Nadie murió ciertamente ni se causó un daño irreversible. Todavía. Pero queda la sensación de que la vida de las personas o el patrimonio construido trabajosamente por todos queda a merced de las necesidades políticas de grupos sociales con reivindicaciones puntuales. El único límite parecería ser la temeridad o el sentido de responsabilidad de los líderes. Es decir, no hay límite. Una medida de fuerza que no da resultado pero que tampoco es impedida (como bloquear el acceso al Aeropuerto) derivará, por lógica, en una acción aún más severa o radical, sea por parte de ese mismo movimiento o el que surja al día siguiente. De hecho, los mismos policías que bloquearon el viernes aseguraron que si sus peticiones no eran concedidas tomarían el aeropuerto para impedir el despegue o aterrizaje de aviones. Y si la única garantía de que eso no suceda es el sentido de responsabilidad de los líderes sociales, estamos perdidos: el vocero afirmó que si no obtenían la indemnización pedida se verían obligados a pasarse al crimen organizado.

La gran mayoría de estas reivindicaciones son legítimas, ni duda cabe. Razones para protestar hay todas en un país con tantas carencias e injusticias. El tema es, ¿qué vamos a hacer para que estas protestas no terminen por arruinar la vida de todos los demás que también tienen otras razones para protestar?

La impaciencia es explicable. Durante años los grupos desprotegidos han visto a los de arriba apropiarse impunemente de los bienes públicos. La llegada de un Gobierno “para el pueblo” extendió la sensación de que había llegado su turno y disparó la exasperación. Muchos asumen que están en su derecho de tomar por medio de acciones particulares lo que no llegue o no se cumpla por vía de las políticas públicas. Estos policías están convencidos de merecer una compensación sustantiva tras años de estar fungiendo como guaruras de políticos que se embolsaron todo o de acompañar, proteger a las esposas de funcionarios en sus compras en Masaryk o arriesgar la vida. ¿Por qué habrían de limitarse ahora que exigen algo para ellos? La pregunta es legítima, pero también es legítimo que el resto nos preguntemos: ¿Y si no se limitan en su protesta qué hacemos?

Los movimiento llegan a la calle porque no encuentran una vía dentro del sistema para canalizar su exigencia. “Te pego para que me escuches y te sientes a negociar”. Sin embargo, el Gobierno del cambio ha dicho que está dispuesto a escuchar. Por desgracia muchas de estas peticiones habrán de desbordarlo, sea porque algunas son exageradas, otras porque son instigadas para desestabilizarlo o, la mayoría,  porque simple y sencillamente superan a los recursos públicos.

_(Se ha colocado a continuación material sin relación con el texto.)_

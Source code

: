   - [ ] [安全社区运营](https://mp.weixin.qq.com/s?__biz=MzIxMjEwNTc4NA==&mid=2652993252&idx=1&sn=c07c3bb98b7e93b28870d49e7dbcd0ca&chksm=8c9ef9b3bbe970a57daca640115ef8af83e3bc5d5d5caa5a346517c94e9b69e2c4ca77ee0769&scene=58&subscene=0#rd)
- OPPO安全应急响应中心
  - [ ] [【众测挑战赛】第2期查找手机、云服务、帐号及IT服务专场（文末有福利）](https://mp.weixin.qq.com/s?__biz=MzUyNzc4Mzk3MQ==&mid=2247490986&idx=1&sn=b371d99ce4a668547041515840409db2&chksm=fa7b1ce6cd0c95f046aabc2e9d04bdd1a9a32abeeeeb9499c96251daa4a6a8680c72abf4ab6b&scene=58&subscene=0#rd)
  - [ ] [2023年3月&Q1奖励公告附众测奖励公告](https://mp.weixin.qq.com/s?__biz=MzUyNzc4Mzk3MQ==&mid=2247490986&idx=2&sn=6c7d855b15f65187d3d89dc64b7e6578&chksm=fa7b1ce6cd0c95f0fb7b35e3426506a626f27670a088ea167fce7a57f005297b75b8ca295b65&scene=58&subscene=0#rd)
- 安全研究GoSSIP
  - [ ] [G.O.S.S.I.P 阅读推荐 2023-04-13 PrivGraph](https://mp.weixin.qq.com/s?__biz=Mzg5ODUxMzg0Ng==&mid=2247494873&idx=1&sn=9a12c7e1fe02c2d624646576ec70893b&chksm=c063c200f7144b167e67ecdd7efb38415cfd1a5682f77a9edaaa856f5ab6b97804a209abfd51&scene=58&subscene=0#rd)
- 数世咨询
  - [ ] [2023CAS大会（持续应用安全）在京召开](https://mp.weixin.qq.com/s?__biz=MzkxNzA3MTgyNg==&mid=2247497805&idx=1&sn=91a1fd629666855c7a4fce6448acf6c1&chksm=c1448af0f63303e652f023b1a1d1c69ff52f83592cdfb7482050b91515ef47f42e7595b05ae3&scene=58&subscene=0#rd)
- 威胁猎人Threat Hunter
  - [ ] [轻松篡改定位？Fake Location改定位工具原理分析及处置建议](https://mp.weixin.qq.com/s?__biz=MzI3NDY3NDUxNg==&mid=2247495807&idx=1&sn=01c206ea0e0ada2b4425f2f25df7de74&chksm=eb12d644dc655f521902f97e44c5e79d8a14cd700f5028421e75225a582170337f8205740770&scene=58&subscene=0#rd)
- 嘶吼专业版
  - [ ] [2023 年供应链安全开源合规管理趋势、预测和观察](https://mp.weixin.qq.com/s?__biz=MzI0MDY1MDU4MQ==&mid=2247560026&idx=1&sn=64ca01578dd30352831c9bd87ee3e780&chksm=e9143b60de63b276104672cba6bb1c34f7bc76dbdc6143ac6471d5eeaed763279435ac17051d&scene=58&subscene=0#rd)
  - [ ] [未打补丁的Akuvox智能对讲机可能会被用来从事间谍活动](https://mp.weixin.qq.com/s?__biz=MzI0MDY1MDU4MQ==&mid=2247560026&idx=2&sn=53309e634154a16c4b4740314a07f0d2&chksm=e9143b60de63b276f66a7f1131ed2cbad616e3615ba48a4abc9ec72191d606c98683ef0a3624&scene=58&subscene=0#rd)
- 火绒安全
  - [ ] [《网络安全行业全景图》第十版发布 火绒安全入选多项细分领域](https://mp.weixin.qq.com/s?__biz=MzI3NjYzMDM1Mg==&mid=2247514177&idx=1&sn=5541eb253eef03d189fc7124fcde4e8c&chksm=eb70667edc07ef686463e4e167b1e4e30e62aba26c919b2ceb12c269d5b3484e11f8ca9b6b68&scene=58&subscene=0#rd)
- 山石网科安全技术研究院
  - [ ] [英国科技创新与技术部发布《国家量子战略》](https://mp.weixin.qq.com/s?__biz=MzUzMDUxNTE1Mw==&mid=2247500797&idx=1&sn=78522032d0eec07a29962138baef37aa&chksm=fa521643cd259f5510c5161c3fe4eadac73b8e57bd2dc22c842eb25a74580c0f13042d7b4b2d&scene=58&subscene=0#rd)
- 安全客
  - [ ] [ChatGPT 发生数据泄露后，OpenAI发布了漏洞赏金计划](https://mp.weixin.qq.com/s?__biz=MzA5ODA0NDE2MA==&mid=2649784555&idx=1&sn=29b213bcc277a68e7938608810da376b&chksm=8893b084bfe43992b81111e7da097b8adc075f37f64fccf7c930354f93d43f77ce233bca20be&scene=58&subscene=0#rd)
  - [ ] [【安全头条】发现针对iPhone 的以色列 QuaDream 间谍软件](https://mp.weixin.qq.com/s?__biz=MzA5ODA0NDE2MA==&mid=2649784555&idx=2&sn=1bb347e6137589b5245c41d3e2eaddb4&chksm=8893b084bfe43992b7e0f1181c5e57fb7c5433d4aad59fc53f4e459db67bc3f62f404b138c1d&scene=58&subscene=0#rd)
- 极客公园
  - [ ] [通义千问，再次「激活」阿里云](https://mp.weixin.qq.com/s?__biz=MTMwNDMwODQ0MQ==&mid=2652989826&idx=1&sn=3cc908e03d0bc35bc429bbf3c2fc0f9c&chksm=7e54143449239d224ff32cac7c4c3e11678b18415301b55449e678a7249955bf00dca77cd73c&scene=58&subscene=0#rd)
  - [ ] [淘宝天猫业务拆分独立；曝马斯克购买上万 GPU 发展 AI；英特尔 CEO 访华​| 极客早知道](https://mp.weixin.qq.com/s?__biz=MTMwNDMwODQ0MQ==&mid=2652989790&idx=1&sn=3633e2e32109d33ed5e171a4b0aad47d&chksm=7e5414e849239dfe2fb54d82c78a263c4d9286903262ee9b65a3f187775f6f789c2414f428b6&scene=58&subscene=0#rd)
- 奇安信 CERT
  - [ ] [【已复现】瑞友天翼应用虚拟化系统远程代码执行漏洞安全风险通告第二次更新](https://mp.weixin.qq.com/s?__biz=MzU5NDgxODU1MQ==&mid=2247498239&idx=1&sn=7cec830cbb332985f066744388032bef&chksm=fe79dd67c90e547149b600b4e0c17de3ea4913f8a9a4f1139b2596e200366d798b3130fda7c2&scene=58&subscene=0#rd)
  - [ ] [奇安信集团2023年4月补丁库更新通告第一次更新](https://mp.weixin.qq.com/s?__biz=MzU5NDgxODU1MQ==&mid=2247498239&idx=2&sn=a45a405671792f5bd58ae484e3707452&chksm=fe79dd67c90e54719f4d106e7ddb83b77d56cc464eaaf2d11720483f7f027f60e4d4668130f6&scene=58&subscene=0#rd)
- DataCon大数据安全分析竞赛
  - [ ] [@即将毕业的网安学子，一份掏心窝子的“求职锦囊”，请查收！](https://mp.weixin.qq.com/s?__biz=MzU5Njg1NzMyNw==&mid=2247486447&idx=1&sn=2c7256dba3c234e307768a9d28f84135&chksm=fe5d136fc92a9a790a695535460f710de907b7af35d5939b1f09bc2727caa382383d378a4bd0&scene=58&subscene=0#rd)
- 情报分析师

Pero esto último no le importa al movimiento, por lo cual su planteamiento se modifica: “te pego para dañarte y obligarte a ceder”. Con lo cual transitamos a una situación absurda si consideramos la cantidad de reivindicaciones legítimas y no legítimas que existen y el hecho de que irá aumentando el daño que pueden desencadenar para obtener lo que buscan.

Ciertamente la represión unilateral no es una respuesta. Y justamente para que no sea el último recurso, tendríamos que discutir ahora y entre todos los derechos de las minorías (potencialmente lo somos todos), los límites aceptables e inaceptables al dañó que puede infligirse a los demás, el derecho a expresar la rabia provocada por la desesperación, pero también el derecho que gozan los que sustentan otras rabias para no ser perjudicados por todas y cada una de las reivindicaciones pendientes. El Gobierno tiene la responsabilidad primaria, pero no es una tarea que pueda dejársele en exclusiva porque eso terminaría en una exigencia de mano dura que a nadie conviene. Ahora es que tenemos que encontrar, con respeto y responsabilidad para con los desprotegidos y las víctimas de la injusticia, los términos de una convivencia que los reivindique sin desestabilizar en el proceso la vida de todos.